> Task brief
Drop the pictures, then repeat every record exactly as it stands.

> Extracted material
┏━━
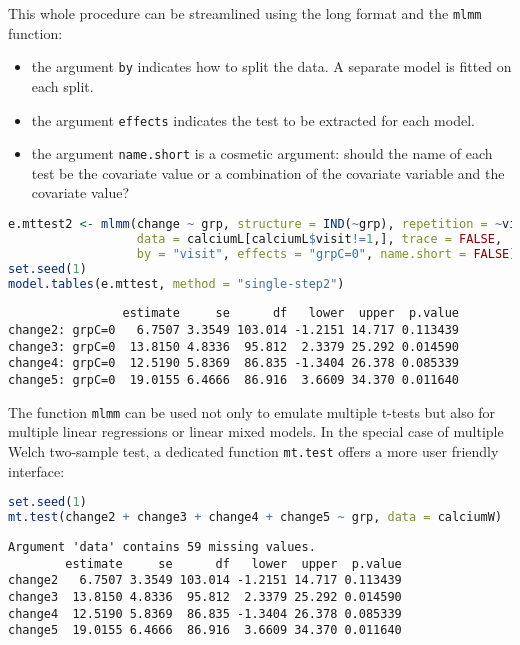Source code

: \documentclass[12pt]{article}
\begin{document}
\bigskip

This whole procedure can be streamlined using the long format and the
\texttt{mlmm} function:
\begin{itemize}
\item the argument \texttt{by} indicates how to split the data. A separate model
is fitted on each split.
\item the argument \texttt{effects} indicates the test to be extracted for each
model.
\item the argument \texttt{name.short} is a cosmetic argument: should the name of
each test be the covariate value or a combination of the covariate
variable and the covariate value?
\end{itemize}
\begin{lstlisting}[language=r,numbers=none]
e.mttest2 <- mlmm(change ~ grp, structure = IND(~grp), repetition = ~visit|girl,
                  data = calciumL[calciumL$visit!=1,], trace = FALSE,
                  by = "visit", effects = "grpC=0", name.short = FALSE)
set.seed(1)
model.tables(e.mttest, method = "single-step2")
\end{lstlisting}



\label{}
\begin{verbatim}
                estimate     se      df   lower  upper  p.value
change2: grpC=0   6.7507 3.3549 103.014 -1.2151 14.717 0.113439
change3: grpC=0  13.8150 4.8336  95.812  2.3379 25.292 0.014590
change4: grpC=0  12.5190 5.8369  86.835 -1.3404 26.378 0.085339
change5: grpC=0  19.0155 6.4666  86.916  3.6609 34.370 0.011640
\end{verbatim}


The function \texttt{mlmm} can be used not only to emulate multiple t-tests
but also for multiple linear regressions or linear mixed models. In
the special case of multiple Welch two-sample test, a dedicated
function \texttt{mt.test} offers a more user friendly interface:
\begin{lstlisting}[language=r,numbers=none]
set.seed(1)
mt.test(change2 + change3 + change4 + change5 ~ grp, data = calciumW)
\end{lstlisting}

\label{}
\begin{verbatim}
Argument 'data' contains 59 missing values. 
        estimate     se      df   lower  upper  p.value
change2   6.7507 3.3549 103.014 -1.2151 14.717 0.113439
change3  13.8150 4.8336  95.812  2.3379 25.292 0.014590
change4  12.5190 5.8369  86.835 -1.3404 26.378 0.085339
change5  19.0155 6.4666  86.916  3.6609 34.370 0.011640
\end{verbatim}
\end{document}

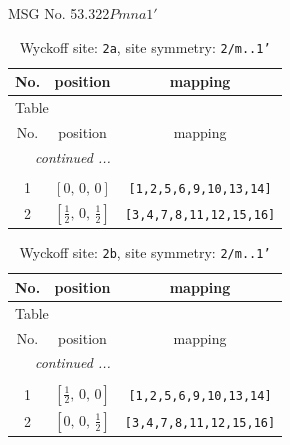 \documentclass[fleqn,8pt]{jsarticle}
\begin{document}
\setcounter{MaxMatrixCols}{32}

\renewcommand{\tablename}{Table~}
\renewcommand{\figurename}{Figure~}
\begin{center}
\LARGE
MSG No. 53.322\quad$Pmna1'$
\end{center}
\renewcommand{\arraystretch}{1.2}
\begin{longtable}{ccc}
\caption{Wyckoff site: {\tt 2a}, site symmetry: {\tt 2/m..1'}}
 \\
 \hline \hline
No. & position & mapping \\ \hline \endfirsthead

\multicolumn{2}{l}{\tablename\ \thetable{}} \\
 \hline \hline
No. & position & mapping \\ \hline \endhead

 \hline \hline
\multicolumn{2}{r}{\footnotesize\it continued ...} \\ \endfoot

 \hline \hline
\multicolumn{2}{r}{} \\ \endlastfoot

1 & $\left[ 0,\, 0,\, 0 \right]$ & {\tt [1,2,5,6,9,10,13,14]} \\ \hline
2 & $\left[ \frac{1}{2},\, 0,\, \frac{1}{2} \right]$ & {\tt [3,4,7,8,11,12,15,16]} \\
\end{longtable}
\renewcommand{\arraystretch}{1.2}
\begin{longtable}{ccc}
\caption{Wyckoff site: {\tt 2b}, site symmetry: {\tt 2/m..1'}}
 \\
 \hline \hline
No. & position & mapping \\ \hline \endfirsthead

\multicolumn{2}{l}{\tablename\ \thetable{}} \\
 \hline \hline
No. & position & mapping \\ \hline \endhead

 \hline \hline
\multicolumn{2}{r}{\footnotesize\it continued ...} \\ \endfoot

 \hline \hline
\multicolumn{2}{r}{} \\ \endlastfoot

1 & $\left[ \frac{1}{2},\, 0,\, 0 \right]$ & {\tt [1,2,5,6,9,10,13,14]} \\ \hline
2 & $\left[ 0,\, 0,\, \frac{1}{2} \right]$ & {\tt [3,4,7,8,11,12,15,16]} \\
\end{longtable}
\end{document}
┗━━
> Exercise output
Source code

: \documentclass[12pt]{article}
\begin{document}
\bigskip

This whole procedure can be streamlined using the long format and the
\texttt{mlmm} function:
\begin{itemize}
\item the argument \texttt{by} indicates how to split the data. A separate model
is fitted on each split.
\item the argument \texttt{effects} indicates the test to be extracted for each
model.
\item the argument \texttt{name.short} is a cosmetic argument: should the name of
each test be the covariate value or a combination of the covariate
variable and the covariate value?
\end{itemize}
\begin{lstlisting}[language=r,numbers=none]
e.mttest2 <- mlmm(change ~ grp, structure = IND(~grp), repetition = ~visit|girl,
                  data = calciumL[calciumL$visit!=1,], trace = FALSE,
                  by = "visit", effects = "grpC=0", name.short = FALSE)
set.seed(1)
model.tables(e.mttest, method = "single-step2")
\end{lstlisting}



\label{}
\begin{verbatim}
                estimate     se      df   lower  upper  p.value
change2: grpC=0   6.7507 3.3549 103.014 -1.2151 14.717 0.113439
change3: grpC=0  13.8150 4.8336  95.812  2.3379 25.292 0.014590
change4: grpC=0  12.5190 5.8369  86.835 -1.3404 26.378 0.085339
change5: grpC=0  19.0155 6.4666  86.916  3.6609 34.370 0.011640
\end{verbatim}


The function \texttt{mlmm} can be used not only to emulate multiple t-tests
but also for multiple linear regressions or linear mixed models. In
the special case of multiple Welch two-sample test, a dedicated
function \texttt{mt.test} offers a more user friendly interface:
\begin{lstlisting}[language=r,numbers=none]
set.seed(1)
mt.test(change2 + change3 + change4 + change5 ~ grp, data = calciumW)
\end{lstlisting}

\label{}
\begin{verbatim}
Argument 'data' contains 59 missing values. 
        estimate     se      df   lower  upper  p.value
change2   6.7507 3.3549 103.014 -1.2151 14.717 0.113439
change3  13.8150 4.8336  95.812  2.3379 25.292 0.014590
change4  12.5190 5.8369  86.835 -1.3404 26.378 0.085339
change5  19.0155 6.4666  86.916  3.6609 34.370 0.011640
\end{verbatim}
\end{document}

 \documentclass[fleqn,8pt]{jsarticle}
\begin{document}
\setcounter{MaxMatrixCols}{32}

\renewcommand{\tablename}{Table~}
\renewcommand{\figurename}{Figure~}
\begin{center}
\LARGE
MSG No. 53.322\quad$Pmna1'$
\end{center}
\renewcommand{\arraystretch}{1.2}
\begin{longtable}{ccc}
\caption{Wyckoff site: {\tt 2a}, site symmetry: {\tt 2/m..1'}}
 \\
 \hline \hline
No. & position & mapping \\ \hline \endfirsthead

\multicolumn{2}{l}{\tablename\ \thetable{}} \\
 \hline \hline
No. & position & mapping \\ \hline \endhead

 \hline \hline
\multicolumn{2}{r}{\footnotesize\it continued ...} \\ \endfoot

 \hline \hline
\multicolumn{2}{r}{} \\ \endlastfoot

1 & $\left[ 0,\, 0,\, 0 \right]$ & {\tt [1,2,5,6,9,10,13,14]} \\ \hline
2 & $\left[ \frac{1}{2},\, 0,\, \frac{1}{2} \right]$ & {\tt [3,4,7,8,11,12,15,16]} \\
\end{longtable}
\renewcommand{\arraystretch}{1.2}
\begin{longtable}{ccc}
\caption{Wyckoff site: {\tt 2b}, site symmetry: {\tt 2/m..1'}}
 \\
 \hline \hline
No. & position & mapping \\ \hline \endfirsthead

\multicolumn{2}{l}{\tablename\ \thetable{}} \\
 \hline \hline
No. & position & mapping \\ \hline \endhead

 \hline \hline
\multicolumn{2}{r}{\footnotesize\it continued ...} \\ \endfoot

 \hline \hline
\multicolumn{2}{r}{} \\ \endlastfoot

1 & $\left[ \frac{1}{2},\, 0,\, 0 \right]$ & {\tt [1,2,5,6,9,10,13,14]} \\ \hline
2 & $\left[ 0,\, 0,\, \frac{1}{2} \right]$ & {\tt [3,4,7,8,11,12,15,16]} \\
\end{longtable}
\end{document}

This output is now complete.